Project summary/Abstract The long-term goal of this project is to improve therapeutic options for patients with cholangiocarcinoma by better understanding the pathways that drive disease and increase resistance to therapy. Worldwide, liver cancer is now second only to lung cancer for cancer- related deaths. Cholangiocarcinoma is a primary liver cancer with rising incidence and few effective treatment options. The current project will investigate canonical and non-canonical fibroblast growth factor receptor-4 (FGFR4) signaling in cholangiocarcinoma initiation and progression. Preliminary data demonstrated that cholangiocarcinoma cells exhibited autocrine FGFR4 signaling through expression and secretion of the ligand FGF19. Inhibition of this pathway increased apoptosis and decreased cell growth with effects at the G1/S checkpoint, S phase duration, and mitosis. FGFR4 is strongly expressed in tumor tissue compared to normal bile ducts. FGFR inhibition markedly reduced tumor size in rats and knockdown of FGFR4 prevented subcutaneous tumor formation. We have identified a novel proteolytic cleavage product of the full-length receptor that is composed of the intracellular domain (R4- ICD). R4-ICD contains the C-terminal tyrosine kinase domain, activated AKT, and prevented apoptosis.

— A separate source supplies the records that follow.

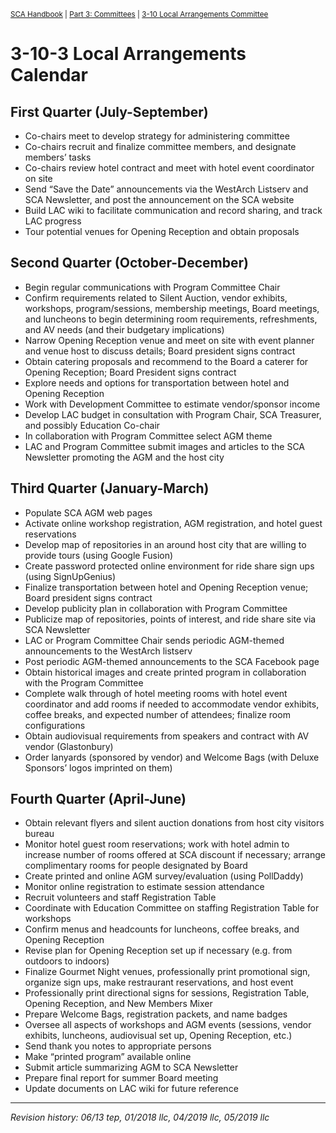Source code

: <sup>[SCA Handbook](/sca-handbook/index.html) | [Part 3: Committees](../03_committees/index.html) | [3-10 Local Arrangements Committee](../03_committees/03-10_lac.html)</sup> 

# 3-10-3 Local Arrangements Calendar

## First Quarter (July-September)
- Co-chairs meet to develop strategy for administering committee
- Co-chairs recruit and finalize committee members, and designate members’ tasks
- Co-chairs review hotel contract and meet with hotel event coordinator on site
- Send “Save the Date” announcements via the WestArch Listserv and SCA Newsletter, and post the announcement on the SCA website
- Build LAC wiki to facilitate communication and record sharing, and track LAC progress
- Tour potential venues for Opening Reception and obtain proposals

## Second Quarter (October-December)
- Begin regular communications with Program Committee Chair	
- Confirm requirements related to Silent Auction, vendor exhibits, workshops, program/sessions, membership meetings, Board meetings, and luncheons to begin determining room requirements, refreshments, and AV needs (and their budgetary implications)
- Narrow Opening Reception venue and meet on site with event planner and venue host to discuss details; Board president signs contract
- Obtain catering proposals and recommend to the Board a caterer for Opening Reception; Board President signs contract
- Explore needs and options for transportation between hotel and Opening Reception
- Work with Development Committee to estimate vendor/sponsor income
- Develop LAC budget in consultation with Program Chair, SCA Treasurer, and possibly Education Co-chair	
- In collaboration with Program Committee select AGM theme
- LAC and Program Committee submit images and articles to the SCA Newsletter promoting the AGM and the host city

## Third Quarter (January-March)
- Populate SCA AGM web pages
- Activate online workshop registration, AGM registration, and hotel guest reservations
- Develop map of repositories in an around host city that are willing to provide tours (using Google Fusion)
- Create password protected online environment for ride share sign ups (using SignUpGenius)
- Finalize transportation between hotel and Opening Reception venue; Board president signs contract
- Develop publicity plan in collaboration with Program Committee
- Publicize map of repositories, points of interest, and ride share site via SCA Newsletter
- LAC or Program Committee Chair sends periodic AGM-themed announcements to the WestArch listserv
- Post periodic AGM-themed announcements to the SCA Facebook page
- Obtain historical images and create printed program in collaboration with the Program Committee
- Complete walk through of hotel meeting rooms with hotel event coordinator and add rooms if needed to accommodate vendor exhibits, coffee breaks, and expected number of attendees; finalize room configurations
- Obtain audiovisual requirements from speakers and contract with AV vendor (Glastonbury)
- Order lanyards (sponsored by vendor) and Welcome Bags (with Deluxe Sponsors’ logos imprinted on them)

## Fourth Quarter (April-June)
- Obtain relevant flyers and silent auction donations from host city visitors bureau
- Monitor hotel guest room reservations; work with hotel admin to increase number of rooms offered at SCA discount if necessary; arrange complimentary rooms for people designated by Board
- Create printed and online AGM survey/evaluation (using PollDaddy)
- Monitor online registration to estimate session attendance
- Recruit volunteers and staff Registration Table
- Coordinate with Education Committee on staffing Registration Table for workshops
- Confirm menus and headcounts for luncheons, coffee breaks, and Opening Reception
- Revise plan for Opening Reception set up if necessary (e.g. from outdoors to indoors)
- Finalize Gourmet Night venues, professionally print promotional sign, organize sign ups,      make restraurant reservations, and host event
- Professionally print directional signs for sessions, Registration Table, Opening Reception, and New Members Mixer
- Prepare Welcome Bags, registration packets, and name badges
- Oversee all aspects of workshops and AGM events (sessions, vendor exhibits, luncheons, audiovisual set up, Opening Reception, etc.)
- Send thank you notes to appropriate persons
- Make “printed program” available online
- Submit article summarizing AGM to SCA Newsletter
- Prepare final report for summer Board meeting
- Update documents on LAC wiki for future reference

***

_Revision history: 06/13 tep, 01/2018 llc, 04/2019 llc, 05/2019 llc_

The central hypothesis of this proposal is that signaling through FGFR4 and R4-ICD drives cholangiocarcinoma initiation, progression, and chemoresistance. Experiments in aim 1 will determine how malignant features are promoted by R4-ICD and FGFR4. Aim 2 will identify tumor-initiating mechanisms of FGFR4 and R4-ICD. The third aim will demonstrate the role FGFR4 and R4-ICD in chemotherapy resistance. Successful completion of this project will increase our understanding of how FGFR4 promotes cholangiocarcinoma progression and resistance to therapy, define new biology of R4-ICD, and test treatment strategies that inhibit FGFR4 processing or kinase activity.

项目概要/摘要 该项目的长期目标是改善患有以下疾病的患者的治疗选择 通过更好地了解驱动疾病和增加胆管癌的途径 对治疗的抵抗。在世界范围内，肝癌目前是仅次于肺癌的第二大癌症—— 相关死亡。胆管癌是一种原发性肝癌，发病率不断上升，且很少见。 有效的治疗方案。当前的项目将调查规范和非规范 成纤维细胞生长因子受体 4 (FGFR4) 信号在胆管癌发生和发展中的作用 进展。初步数据表明胆管癌细胞表现出自分泌 FGFR4 通过配体 FGF19 的表达和分泌进行信号传导。对此的抑制 途径增加细胞凋亡并减少细胞生长，并在 G1/S 检查点产生影响， S期持续时间和有丝分裂。与 FGFR4 相比，FGFR4 在肿瘤组织中强烈表达 正常胆管。 FGFR 抑制显着减小了大鼠的肿瘤大小并敲低了 FGFR4 阻止皮下肿瘤形成。我们发现了一种新型蛋白水解酶 由胞内结构域（R4- ICD）。 R4-ICD 含有 C 端酪氨酸激酶结构域，可激活 AKT，并阻止 细胞凋亡。该提案的中心假设是通过 FGFR4 和 R4-ICD 发出信号 驱动胆管癌的发生、进展和化疗耐药。目标 1 的实验 将决定 R4-ICD 和 FGFR4 如何促进恶性特征。目标 2 将确定 FGFR4 和 R4-ICD 的肿瘤启动机制。第三个目标将展示作用 FGFR4 和 R4-ICD 在化疗耐药中的作用。该项目的顺利完成将 增加我们对 FGFR4 如何促进胆管癌进展的理解 治疗耐药性，定义 R4-ICD 的新生物学，并测试抑制的治疗策略 FGFR4 加工或激酶活性。